*** Opening of Given entries ***

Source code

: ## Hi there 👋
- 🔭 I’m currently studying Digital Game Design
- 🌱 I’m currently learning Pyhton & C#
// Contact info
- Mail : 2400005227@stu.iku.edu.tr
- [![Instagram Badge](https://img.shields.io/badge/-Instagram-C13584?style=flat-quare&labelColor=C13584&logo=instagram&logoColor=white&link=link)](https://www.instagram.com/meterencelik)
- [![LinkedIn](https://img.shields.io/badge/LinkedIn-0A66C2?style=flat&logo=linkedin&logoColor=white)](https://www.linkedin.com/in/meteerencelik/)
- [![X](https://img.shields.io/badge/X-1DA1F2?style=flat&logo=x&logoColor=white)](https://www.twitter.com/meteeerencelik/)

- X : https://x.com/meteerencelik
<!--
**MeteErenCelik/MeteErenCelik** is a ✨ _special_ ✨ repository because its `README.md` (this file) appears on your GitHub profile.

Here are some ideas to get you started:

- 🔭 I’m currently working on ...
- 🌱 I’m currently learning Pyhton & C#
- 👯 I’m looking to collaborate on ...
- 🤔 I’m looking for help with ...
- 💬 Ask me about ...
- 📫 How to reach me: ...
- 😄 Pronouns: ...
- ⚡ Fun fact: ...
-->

*** Close of Given entries ***

Aim of the exercise:
Transcribe the data above completely and exactly.

Result for this exercise:
Source code

: ## Hi there 👋
- 🔭 I’m currently studying Digital Game Design
- 🌱 I’m currently learning Pyhton & C#
// Contact info
- Mail : 2400005227@stu.iku.edu.tr
- [![Instagram Badge](https://img.shields.io/badge/-Instagram-C13584?style=flat-quare&labelColor=C13584&logo=instagram&logoColor=white&link=link)](https://www.instagram.com/meterencelik)
- [![LinkedIn](https://img.shields.io/badge/LinkedIn-0A66C2?style=flat&logo=linkedin&logoColor=white)](https://www.linkedin.com/in/meteerencelik/)
- [![X](https://img.shields.io/badge/X-1DA1F2?style=flat&logo=x&logoColor=white)](https://www.twitter.com/meteeerencelik/)

- X : https://x.com/meteerencelik
<!--
**MeteErenCelik/MeteErenCelik** is a ✨ _special_ ✨ repository because its `README.md` (this file) appears on your GitHub profile.

Here are some ideas to get you started:

- 🔭 I’m currently working on ...
- 🌱 I’m currently learning Pyhton & C#
- 👯 I’m looking to collaborate on ...
- 🤔 I’m looking for help with ...
- 💬 Ask me about ...
- 📫 How to reach me: ...
- 😄 Pronouns: ...
- ⚡ Fun fact: ...
-->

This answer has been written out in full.